Freedom in the World 2017 - Papua New Guinea

Freedom Status: 
Partly Free
Political Rights: 
Civil Liberties: 
Aggregate Score: 
Freedom Rating: 

Ratings Change:

Papua New Guinea’s political rights ratings improved from 4 to 3 because there is robust competition among political parties, which may form freely and have repeatedly risen to power by winning credible elections.


Papua New Guinea has a reasonably open democratic system, though corruption among public officials and a lack of will to address it remain serious problems. The country is home to a relatively free media. Controversy persists over the presence of an Australian-run center for asylum seekers, which has faced criticism for poor conditions. A 2005 agreement ended a civil war in Bougainville and provided for an independence referendum now expected in 2019, though the current authorities have indicated that they oppose Bougainville’s secession.

Key Developments in 2016: 
  • In June, police fired on student protesters in Port Moresby as the students prepared to march to the parliament to call for Prime Minister Peter O’Neill’s resignation. Police said 23 people were injured.
  • In July, O’Neill easily survived a parliamentary no-confidence vote.
  • In August, O’Neill announced a significant hike in the nomination fee for candidates contesting the 2017 legislative elections. Critics said the increased fee, ostensibly meant to support the operations of the Electoral Commission, would exclude candidates who could not afford to pay it.
  • In April, the Supreme Court ruled an Australian-run facility for asylum seekers unconstitutional, saying its residents were held there against their will, thus violating their personal liberty. The facility, which is located on Manus Island and has faced criticism for poor conditions within, remained open at year’s end.
Executive Summary: 

In 2016, Prime Minister O’Neill fended off widespread criticism over longstanding corruption allegations that involved millions of dollars’ worth of public funds allegedly paid out to a private law firm. He easily survived a parliamentary no-confidence vote in July, with 21 lawmakers voting for his removal and 85 voting in his favor. The vote came after a June incident at a campus of the University of Papua New Guinea in Port Moresby, in which police had opened fire on students as they prepared to march to the parliament to call for O’Neill’s resignation; police said 23 people were injured. Transport workers also took strike actions during the year to protest O’Neill’s continued leadership.

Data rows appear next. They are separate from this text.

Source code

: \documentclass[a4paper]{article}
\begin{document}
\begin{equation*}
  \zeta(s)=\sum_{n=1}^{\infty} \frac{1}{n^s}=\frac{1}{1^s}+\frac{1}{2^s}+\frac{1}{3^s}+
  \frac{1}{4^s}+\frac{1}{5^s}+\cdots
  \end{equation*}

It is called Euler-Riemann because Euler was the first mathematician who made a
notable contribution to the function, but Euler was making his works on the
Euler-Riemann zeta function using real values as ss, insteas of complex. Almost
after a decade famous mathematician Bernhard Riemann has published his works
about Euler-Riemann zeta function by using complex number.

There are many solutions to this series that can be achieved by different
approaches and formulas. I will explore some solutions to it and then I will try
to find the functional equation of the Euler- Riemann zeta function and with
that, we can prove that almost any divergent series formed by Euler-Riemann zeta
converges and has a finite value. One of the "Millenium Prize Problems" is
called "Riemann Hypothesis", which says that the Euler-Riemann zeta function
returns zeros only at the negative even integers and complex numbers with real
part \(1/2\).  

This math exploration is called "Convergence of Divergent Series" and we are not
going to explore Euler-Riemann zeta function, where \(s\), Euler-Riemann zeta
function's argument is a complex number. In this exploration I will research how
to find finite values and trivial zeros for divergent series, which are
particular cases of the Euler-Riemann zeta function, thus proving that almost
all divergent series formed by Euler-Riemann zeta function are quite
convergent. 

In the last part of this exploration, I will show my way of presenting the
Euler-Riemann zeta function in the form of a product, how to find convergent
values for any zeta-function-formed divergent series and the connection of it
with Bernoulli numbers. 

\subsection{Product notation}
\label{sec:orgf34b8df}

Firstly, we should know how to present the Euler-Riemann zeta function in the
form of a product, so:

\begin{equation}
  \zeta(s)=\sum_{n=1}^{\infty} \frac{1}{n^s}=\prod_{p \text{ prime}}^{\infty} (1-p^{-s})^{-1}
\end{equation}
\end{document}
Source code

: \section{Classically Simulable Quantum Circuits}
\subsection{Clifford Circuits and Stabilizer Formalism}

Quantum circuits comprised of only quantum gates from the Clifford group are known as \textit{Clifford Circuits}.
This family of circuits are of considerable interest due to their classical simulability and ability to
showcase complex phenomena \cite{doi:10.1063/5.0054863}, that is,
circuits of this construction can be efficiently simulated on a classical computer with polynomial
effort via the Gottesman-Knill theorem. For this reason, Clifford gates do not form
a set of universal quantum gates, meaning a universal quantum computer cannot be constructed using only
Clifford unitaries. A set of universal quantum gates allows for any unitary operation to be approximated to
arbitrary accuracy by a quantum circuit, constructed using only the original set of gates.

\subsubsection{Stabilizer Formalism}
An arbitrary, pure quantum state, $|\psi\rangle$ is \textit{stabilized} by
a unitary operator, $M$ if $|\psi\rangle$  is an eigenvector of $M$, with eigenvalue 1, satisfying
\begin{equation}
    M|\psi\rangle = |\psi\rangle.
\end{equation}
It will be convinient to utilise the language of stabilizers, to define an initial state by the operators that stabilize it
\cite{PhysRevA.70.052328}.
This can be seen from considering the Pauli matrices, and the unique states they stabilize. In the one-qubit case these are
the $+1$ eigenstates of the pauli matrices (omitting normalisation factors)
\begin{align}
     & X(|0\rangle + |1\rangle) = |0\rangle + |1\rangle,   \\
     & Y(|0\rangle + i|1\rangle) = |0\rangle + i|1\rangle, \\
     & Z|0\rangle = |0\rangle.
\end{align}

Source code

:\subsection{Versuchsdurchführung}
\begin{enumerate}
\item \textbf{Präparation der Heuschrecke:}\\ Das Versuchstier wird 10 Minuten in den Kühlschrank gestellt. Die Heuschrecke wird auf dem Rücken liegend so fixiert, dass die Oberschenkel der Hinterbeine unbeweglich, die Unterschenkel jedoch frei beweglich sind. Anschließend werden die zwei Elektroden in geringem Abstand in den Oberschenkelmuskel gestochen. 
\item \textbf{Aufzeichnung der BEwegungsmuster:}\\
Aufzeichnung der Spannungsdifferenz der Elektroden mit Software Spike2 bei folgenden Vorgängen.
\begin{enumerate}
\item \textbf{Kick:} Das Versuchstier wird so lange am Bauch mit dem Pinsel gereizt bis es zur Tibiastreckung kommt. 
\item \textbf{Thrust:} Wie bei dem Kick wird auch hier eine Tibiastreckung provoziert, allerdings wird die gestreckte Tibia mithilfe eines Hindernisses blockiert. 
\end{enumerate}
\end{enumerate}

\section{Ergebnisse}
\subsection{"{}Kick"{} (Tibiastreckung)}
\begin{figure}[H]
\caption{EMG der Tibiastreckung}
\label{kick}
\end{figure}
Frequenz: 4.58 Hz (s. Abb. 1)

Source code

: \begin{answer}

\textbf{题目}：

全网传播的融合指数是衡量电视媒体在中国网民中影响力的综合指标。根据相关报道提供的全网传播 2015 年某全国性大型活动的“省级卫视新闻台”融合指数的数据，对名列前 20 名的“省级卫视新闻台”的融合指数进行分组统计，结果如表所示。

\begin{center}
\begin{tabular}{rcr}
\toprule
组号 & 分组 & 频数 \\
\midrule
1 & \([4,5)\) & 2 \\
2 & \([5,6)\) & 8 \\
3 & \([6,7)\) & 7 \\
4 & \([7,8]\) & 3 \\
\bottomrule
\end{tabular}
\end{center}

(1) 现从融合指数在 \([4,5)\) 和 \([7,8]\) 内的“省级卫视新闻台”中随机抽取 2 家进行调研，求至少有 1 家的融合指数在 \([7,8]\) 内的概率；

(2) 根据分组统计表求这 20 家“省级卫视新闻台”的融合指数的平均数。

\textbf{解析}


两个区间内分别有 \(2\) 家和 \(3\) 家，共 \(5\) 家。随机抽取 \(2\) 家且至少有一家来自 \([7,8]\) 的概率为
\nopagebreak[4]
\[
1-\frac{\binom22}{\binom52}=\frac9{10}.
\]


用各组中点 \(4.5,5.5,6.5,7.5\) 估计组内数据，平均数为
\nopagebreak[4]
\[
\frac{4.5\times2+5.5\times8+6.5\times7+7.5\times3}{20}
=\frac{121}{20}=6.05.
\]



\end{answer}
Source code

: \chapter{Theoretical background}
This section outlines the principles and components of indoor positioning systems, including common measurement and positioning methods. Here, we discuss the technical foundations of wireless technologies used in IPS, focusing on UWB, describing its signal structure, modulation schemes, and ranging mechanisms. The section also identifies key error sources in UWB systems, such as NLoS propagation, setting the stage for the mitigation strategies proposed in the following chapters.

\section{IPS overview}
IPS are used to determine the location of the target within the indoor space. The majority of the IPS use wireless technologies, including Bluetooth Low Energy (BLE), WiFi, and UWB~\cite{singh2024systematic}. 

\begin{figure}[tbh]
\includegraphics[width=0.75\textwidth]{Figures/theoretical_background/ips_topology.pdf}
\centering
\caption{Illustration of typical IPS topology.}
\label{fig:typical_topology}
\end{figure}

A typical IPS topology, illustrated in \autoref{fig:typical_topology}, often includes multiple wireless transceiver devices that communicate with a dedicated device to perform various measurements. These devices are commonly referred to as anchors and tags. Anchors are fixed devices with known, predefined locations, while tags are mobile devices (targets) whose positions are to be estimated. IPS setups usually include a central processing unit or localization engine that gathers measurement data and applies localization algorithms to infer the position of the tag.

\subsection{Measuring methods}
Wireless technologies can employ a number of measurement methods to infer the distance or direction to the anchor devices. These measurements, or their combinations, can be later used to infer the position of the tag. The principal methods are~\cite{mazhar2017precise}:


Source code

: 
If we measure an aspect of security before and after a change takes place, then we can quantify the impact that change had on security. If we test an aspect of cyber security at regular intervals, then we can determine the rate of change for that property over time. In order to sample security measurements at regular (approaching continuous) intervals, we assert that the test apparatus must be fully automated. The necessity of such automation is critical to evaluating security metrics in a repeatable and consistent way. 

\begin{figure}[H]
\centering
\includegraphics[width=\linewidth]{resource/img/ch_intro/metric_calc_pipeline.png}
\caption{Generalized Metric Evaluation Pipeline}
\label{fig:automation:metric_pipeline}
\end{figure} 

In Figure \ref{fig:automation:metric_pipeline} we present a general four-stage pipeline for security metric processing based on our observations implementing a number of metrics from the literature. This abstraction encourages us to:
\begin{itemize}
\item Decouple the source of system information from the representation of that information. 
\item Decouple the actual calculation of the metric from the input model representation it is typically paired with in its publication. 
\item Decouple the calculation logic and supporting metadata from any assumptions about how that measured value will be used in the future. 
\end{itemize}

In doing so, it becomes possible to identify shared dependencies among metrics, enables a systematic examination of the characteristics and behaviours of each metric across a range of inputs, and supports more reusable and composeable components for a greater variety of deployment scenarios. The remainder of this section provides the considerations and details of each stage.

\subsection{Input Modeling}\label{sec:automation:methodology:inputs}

In August, O’Neill announced a hike in the nomination fee for candidates contesting the 2017 legislative elections to 10,000 kina ($3,150), a substantial increase from the previous rate of 2,000 kina ($630). The fee increase was purportedly aimed at filling a gap in funding for the Electoral Commission, but critics said it would effectively reduce the number of candidates by excluding ones that could not afford to pay it.

Pervasive corruption is the biggest hindrance to development, and the country’s anticorruption bureaucracies have been subject to political interference. Plans to establish a new Independent Commission against Corruption had not been realized at the end of 2016. A previous anticorruption body known as Taskforce Sweep was eventually defunded after bringing corruption claims against O’Neill.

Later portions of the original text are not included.